И тотчас обрушивается на него восторг и рукоплесканья и его подхватывают и подбрасывают к потолку.

А нет никакой мамы. В сознании-то его нет никакой мамы. Есть некая теплая добрая женщина, чьим молоком он питается, как олененок или волчонок или бельчонок и дальше по списку.

Так что никакого Китая нет. Есть отвратительный дешевый мутный на просвет чай.

Оттого, что Китай выдумка – и глаза у них узкие, у китайцев этих. Как у новорожденных.

Вот уж если дурь привяжется, избавиться от нее бывает крайне трудно.

Старухи, старухи. Раскольников убил старуху

Почему не дворника, не извозчика? Почему на старухе именно воздвиг он свою философию? Или бред? Это уж как вам больше нравится.

Почему не дворника? Боялся дворника?

Ни в коем разе. Просто в дворнике он бы не смог разглядеть…

Не смог бы разглядеть…

Не смог бы… той уверенности… вот-вот, уверенности чудовищной. При общей кажущейся беззащитности. В дворниках такого нет. В дворнике нет той силы, которой противостоять хочется.

Доказал.

Что доказал? Кому доказал?

Не важно.

Ай, молодца!


Иннокентий Иннокентиевич идет на кухню, и на этот раз делает два больших глотка водки прямо из горлышка.

Ай-ай-ай!

Щелкает пальцами, подходит к окну

А ведь я через двадцать пять лет тоже не буду молод.

Нет, нет, нет, не могу я стать немолодым.

Я уже не стал немолодым


***


– Не ожидали Америки? – на этот раз искусственно смеялся Продин.

– Ну, почему же? – в унисон фальшивил я.

– А потому, что далеко не со всем, о чем без умолка рассуждаем всю жизнь, мы готовы встретиться, не потеряв головы.


Во мне затеплился огонек. Собеседник достойный, только отчего-то наигрывает, наверное, недоумение от полета еще не оставило его.

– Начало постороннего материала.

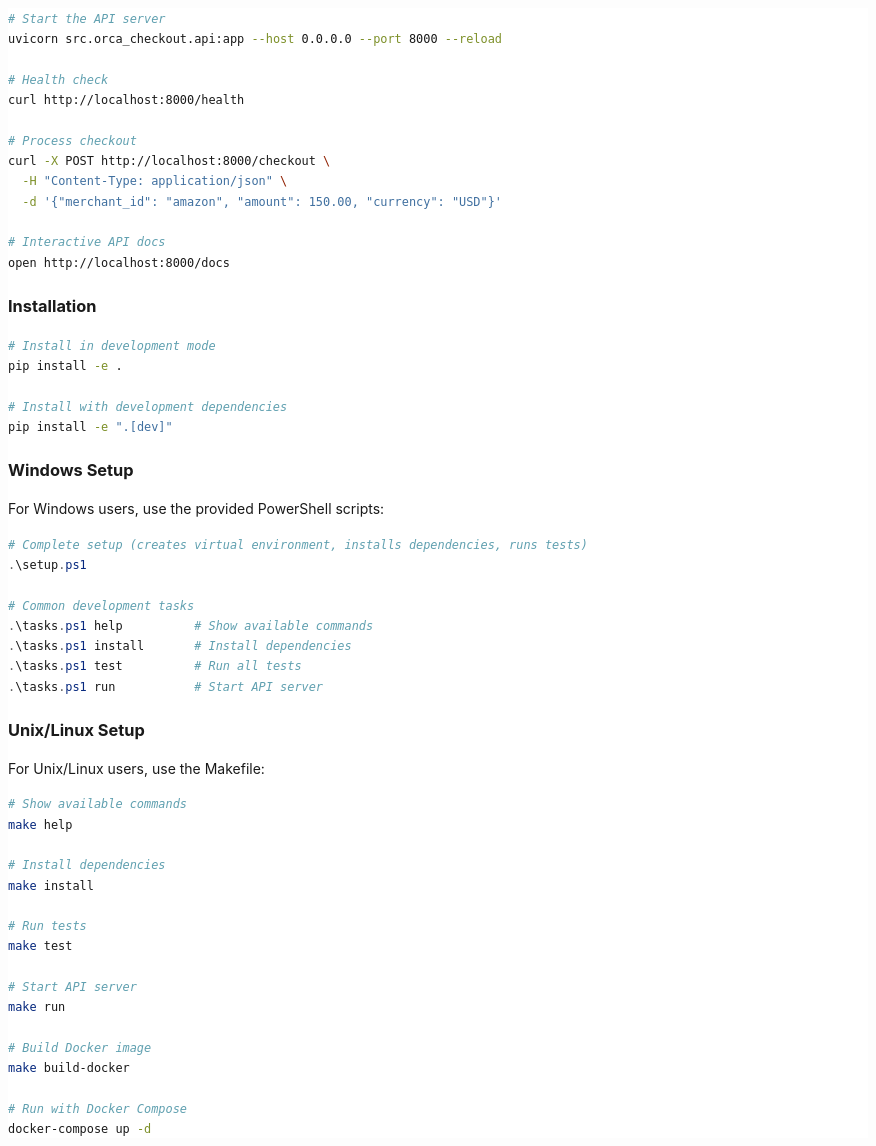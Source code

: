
 ```bash
# Start the API server
uvicorn src.orca_checkout.api:app --host 0.0.0.0 --port 8000 --reload

# Health check
curl http://localhost:8000/health

# Process checkout
curl -X POST http://localhost:8000/checkout \
  -H "Content-Type: application/json" \
  -d '{"merchant_id": "amazon", "amount": 150.00, "currency": "USD"}'

# Interactive API docs
open http://localhost:8000/docs
```

### Installation

```bash
# Install in development mode
pip install -e .

# Install with development dependencies
pip install -e ".[dev]"
```

### Windows Setup

For Windows users, use the provided PowerShell scripts:

```powershell
# Complete setup (creates virtual environment, installs dependencies, runs tests)
.\setup.ps1

# Common development tasks
.\tasks.ps1 help          # Show available commands
.\tasks.ps1 install       # Install dependencies
.\tasks.ps1 test          # Run all tests
.\tasks.ps1 run           # Start API server
```

### Unix/Linux Setup

For Unix/Linux users, use the Makefile:

```bash
# Show available commands
make help

# Install dependencies
make install

# Run tests
make test

# Start API server
make run

# Build Docker image
make build-docker

# Run with Docker Compose
docker-compose up -d
```
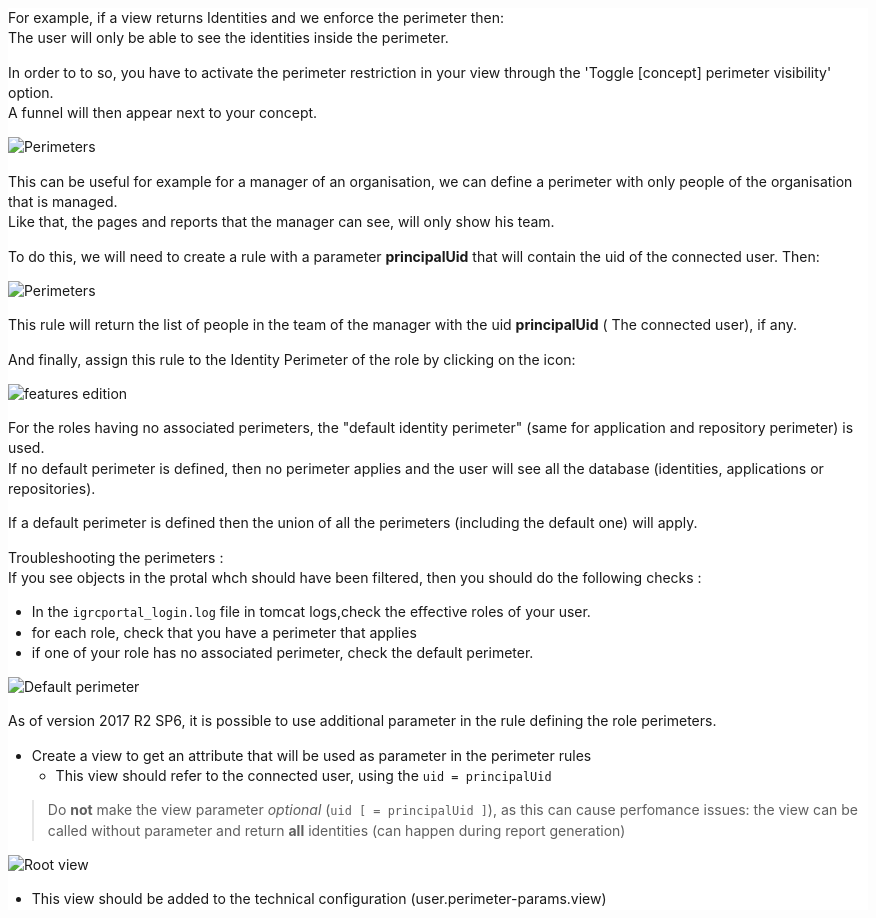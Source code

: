 For example, if a view returns Identities and we enforce the perimeter then:  
The user will only be able to see the identities inside the perimeter.  

In order to to so, you have to activate the perimeter restriction in your view through the 'Toggle [concept] perimeter visibility' option.  
A funnel will then appear next to your concept.  

![Perimeters](../images/toogleperimeter.png "Perimeters")  

This can be useful for example for a manager of an organisation, we can define a perimeter with only people of the organisation that is managed.  
Like that, the pages and reports that the manager can see, will only show his team.  

To do this, we will need to create a rule with a parameter **principalUid**  that will contain the uid of the connected user. Then:  

![Perimeters](../images/2420.png "Perimeters")  

This rule will return the list of people in the team of the manager with the uid **principalUid** ( The connected user), if any.  

And finally, assign this rule to the Identity Perimeter of the role by clicking on the icon:  

![features edition](../images/2421.png "features edition")  

For the roles having no associated perimeters, the "default identity perimeter" (same for application and repository perimeter) is used.  
If no default perimeter is defined, then no perimeter applies and the user will see all the database (identities, applications or repositories).  

If a default perimeter is defined then the union of all the perimeters (including the default one) will apply.  

Troubleshooting the perimeters :  
If you see objects in the protal whch should have been filtered, then you should do the following checks :  

- In the `igrcportal_login.log` file in tomcat logs,check the effective roles of your user.
- for each role, check that you have a perimeter that applies
- if one of your role has no associated perimeter, check the default perimeter.  

![Default perimeter](../images/default_perimeters.PNG "Default perimeter")  

As of version 2017 R2 SP6, it is possible to use additional parameter in the rule defining the role perimeters.  

- Create a view to get an attribute that will be used as parameter in the perimeter rules
  - This view should refer to the connected user, using the `uid = principalUid`

> Do **not** make the view parameter *optional* (`uid [ = principalUid ]`), as this can cause perfomance issues: the view can be called without parameter and return **all** identities (can happen during report generation)  

![Root view](../images/root_view_principaluid.png "Root view")  

- This view should be added to the technical configuration (user.perimeter-params.view)  
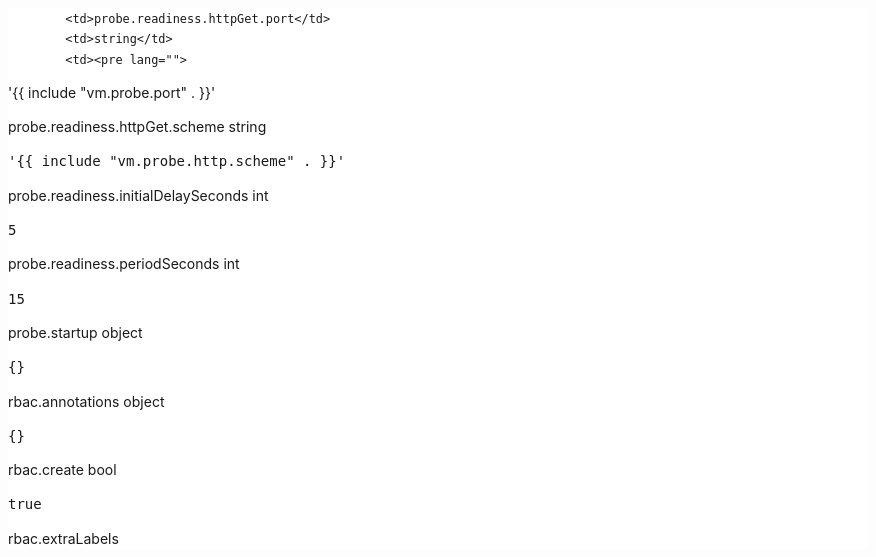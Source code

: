 			<td>probe.readiness.httpGet.port</td>
			<td>string</td>
			<td><pre lang="">
'{{ include "vm.probe.port" . }}'
</pre>
</td>
			<td></td>
		</tr>
		<tr>
			<td>probe.readiness.httpGet.scheme</td>
			<td>string</td>
			<td><pre lang="">
'{{ include "vm.probe.http.scheme" . }}'
</pre>
</td>
			<td></td>
		</tr>
		<tr>
			<td>probe.readiness.initialDelaySeconds</td>
			<td>int</td>
			<td><pre lang="">
5
</pre>
</td>
			<td></td>
		</tr>
		<tr>
			<td>probe.readiness.periodSeconds</td>
			<td>int</td>
			<td><pre lang="">
15
</pre>
</td>
			<td></td>
		</tr>
		<tr>
			<td>probe.startup</td>
			<td>object</td>
			<td><pre lang="plaintext">
{}
</pre>
</td>
			<td></td>
		</tr>
		<tr>
			<td>rbac.annotations</td>
			<td>object</td>
			<td><pre lang="plaintext">
{}
</pre>
</td>
			<td></td>
		</tr>
		<tr>
			<td>rbac.create</td>
			<td>bool</td>
			<td><pre lang="">
true
</pre>
</td>
			<td></td>
		</tr>
		<tr>
			<td>rbac.extraLabels</td>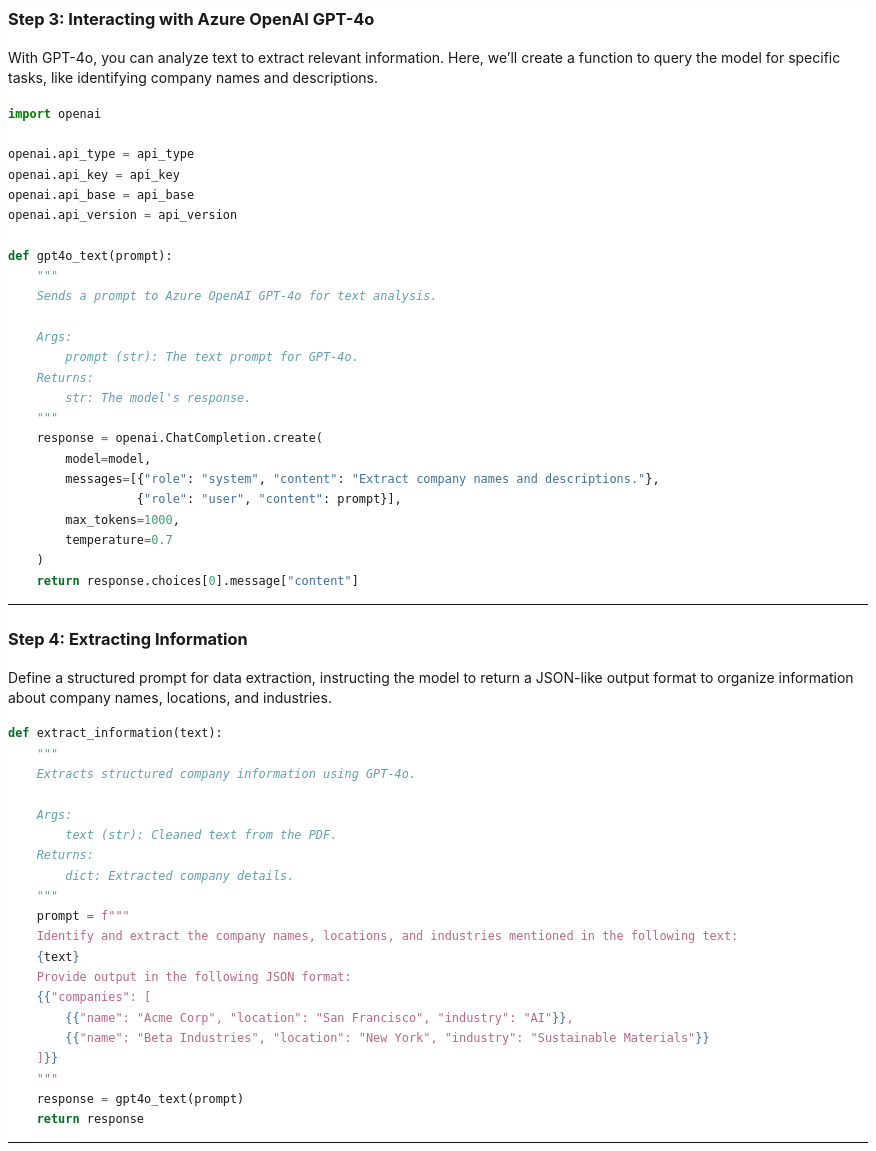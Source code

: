 
### Step 3: Interacting with Azure OpenAI GPT-4o

With GPT-4o, you can analyze text to extract relevant information. Here, we’ll create a function to query the model for specific tasks, like identifying company names and descriptions.

```python
import openai

openai.api_type = api_type
openai.api_key = api_key
openai.api_base = api_base
openai.api_version = api_version

def gpt4o_text(prompt):
    """
    Sends a prompt to Azure OpenAI GPT-4o for text analysis.

    Args:
        prompt (str): The text prompt for GPT-4o.
    Returns:
        str: The model's response.
    """
    response = openai.ChatCompletion.create(
        model=model,
        messages=[{"role": "system", "content": "Extract company names and descriptions."},
                  {"role": "user", "content": prompt}],
        max_tokens=1000,
        temperature=0.7
    )
    return response.choices[0].message["content"]
```

---

### Step 4: Extracting Information

Define a structured prompt for data extraction, instructing the model to return a JSON-like output format to organize information about company names, locations, and industries.

```python
def extract_information(text):
    """
    Extracts structured company information using GPT-4o.

    Args:
        text (str): Cleaned text from the PDF.
    Returns:
        dict: Extracted company details.
    """
    prompt = f"""
    Identify and extract the company names, locations, and industries mentioned in the following text:
    {text}
    Provide output in the following JSON format:
    {{"companies": [
        {{"name": "Acme Corp", "location": "San Francisco", "industry": "AI"}},
        {{"name": "Beta Industries", "location": "New York", "industry": "Sustainable Materials"}}
    ]}}
    """
    response = gpt4o_text(prompt)
    return response
```

---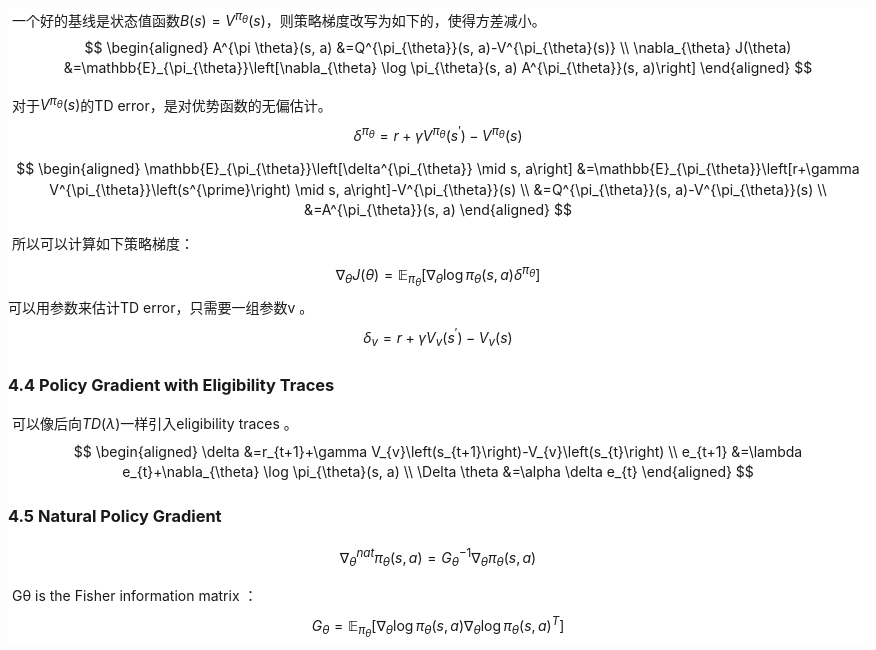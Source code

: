 ​		一个好的基线是状态值函数$B(s)=V^{\pi_{\theta}}(s)$，则策略梯度改写为如下的，使得方差减小。
$$
\begin{aligned}
A^{\pi \theta}(s, a) &=Q^{\pi_{\theta}}(s, a)-V^{\pi_{\theta}(s)} \\
\nabla_{\theta} J(\theta) &=\mathbb{E}_{\pi_{\theta}}\left[\nabla_{\theta} \log \pi_{\theta}(s, a) A^{\pi_{\theta}}(s, a)\right]
\end{aligned}
$$


​		对于$V^{\pi_\theta}(s)$的TD error，是对优势函数的无偏估计。
$$
\delta^{\pi_{\theta}}=r+\gamma V^{\pi_{\theta}}\left(s^{\prime}\right)-V^{\pi_{\theta}}(s)
$$

$$
\begin{aligned}
\mathbb{E}_{\pi_{\theta}}\left[\delta^{\pi_{\theta}} \mid s, a\right] &=\mathbb{E}_{\pi_{\theta}}\left[r+\gamma V^{\pi_{\theta}}\left(s^{\prime}\right) \mid s, a\right]-V^{\pi_{\theta}}(s) \\
&=Q^{\pi_{\theta}}(s, a)-V^{\pi_{\theta}}(s) \\
&=A^{\pi_{\theta}}(s, a)
\end{aligned}
$$

​		所以可以计算如下策略梯度：
$$
\nabla_{\theta} J(\theta)=\mathbb{E}_{\pi_{\theta}}\left[\nabla_{\theta} \log \pi_{\theta}(s, a) \delta^{\pi_{\theta}}\right]
$$
​		可以用参数来估计TD error，只需要一组参数v 。
$$
\delta_{v}=r+\gamma V_{v}\left(s^{\prime}\right)-V_{v}(s)
$$

### 4.4 Policy Gradient with Eligibility Traces  

​		可以像后向$TD(\lambda)$一样引入eligibility traces  。
$$
\begin{aligned}
\delta &=r_{t+1}+\gamma V_{v}\left(s_{t+1}\right)-V_{v}\left(s_{t}\right) \\
e_{t+1} &=\lambda e_{t}+\nabla_{\theta} \log \pi_{\theta}(s, a) \\
\Delta \theta &=\alpha \delta e_{t}
\end{aligned}
$$

### 4.5 Natural Policy Gradient  

$$
\nabla_{\theta}^{n a t} \pi_{\theta}(s, a)=G_{\theta}^{-1} \nabla_{\theta} \pi_{\theta}(s, a)
$$

​		Gθ is the Fisher information matrix ：
$$
G_{\theta}=\mathbb{E}_{\pi_{\theta}}\left[\nabla_{\theta} \log \pi_{\theta}(s, a) \nabla_{\theta} \log \pi_{\theta}(s, a)^{T}\right]
$$
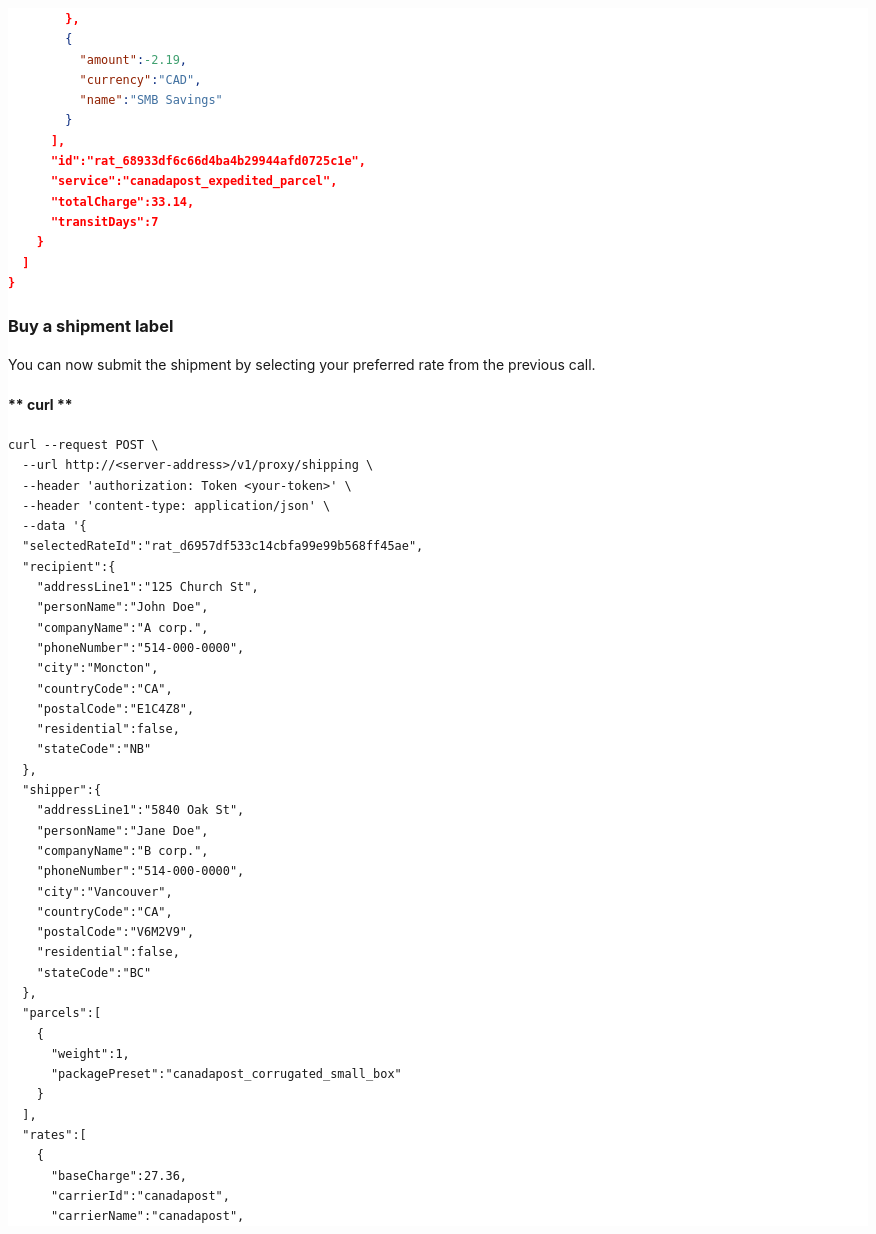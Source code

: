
 ```json
        },
        {
          "amount":-2.19,
          "currency":"CAD",
          "name":"SMB Savings"
        }
      ],
      "id":"rat_68933df6c66d4ba4b29944afd0725c1e",
      "service":"canadapost_expedited_parcel",
      "totalCharge":33.14,
      "transitDays":7
    }
  ]
}
```



### Buy a shipment label

You can now submit the shipment by selecting your preferred rate from the previous call.



#### ** curl **

```shell
curl --request POST \
  --url http://<server-address>/v1/proxy/shipping \
  --header 'authorization: Token <your-token>' \
  --header 'content-type: application/json' \
  --data '{
  "selectedRateId":"rat_d6957df533c14cbfa99e99b568ff45ae",
  "recipient":{
    "addressLine1":"125 Church St",
    "personName":"John Doe",
    "companyName":"A corp.",
    "phoneNumber":"514-000-0000",
    "city":"Moncton",
    "countryCode":"CA",
    "postalCode":"E1C4Z8",
    "residential":false,
    "stateCode":"NB"
  },
  "shipper":{
    "addressLine1":"5840 Oak St",
    "personName":"Jane Doe",
    "companyName":"B corp.",
    "phoneNumber":"514-000-0000",
    "city":"Vancouver",
    "countryCode":"CA",
    "postalCode":"V6M2V9",
    "residential":false,
    "stateCode":"BC"
  },
  "parcels":[
    {
      "weight":1,
      "packagePreset":"canadapost_corrugated_small_box"
    }
  ],
  "rates":[
    {
      "baseCharge":27.36,
      "carrierId":"canadapost",
      "carrierName":"canadapost",
```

Вслух же я произнес следующее, – Откровенно говоря, не вспомню, когда последний раз думал об Америке.

– Только что и думали.

– ?

– Стоило мне озвучить это манящее слово, тотчас вспомнили. Что, манит слово Америка?

– Не знаю.

– Простите мне мой циничный тон. Это – так, само по себе, пустое, не придавайте значения.


***


Дальнейший, изрытый паузами, монолог Продина я окрестил для себя ужином черепахи. Не совсем точно, потому что черепаха, как всякая прочая тварь, во время приема пищи получает удовольствие. Мой же собеседник казался блеклым и подавленным, как ожидание в поликлинике. А вот движения его рта чрезвычайно напомнили мне вышеупомянутое трогательное создание. Кроме того, у него была длинная, плохо выбритая шея и маленькая голова. Ему пошли бы круглые очки или, еще лучше, пенсне, почему-то пришло мне в голову.


***


Я сейчас не принадлежу себе. Упал

Я упал.

Вы видели, как я свалился?

Не поверите, первый раз в жизни.

Впрочем, я упал еще до этого падения. Фигурально.

Упал до падения. Смешно, правда?

В детстве я изумлял окружающих тем, что практически никогда не падал. Обыкновенно ребятишки возвращаются со двора в синяках и ссадинах, выпачканные грязью или песком, я же всегда оставался чистым и невредимым.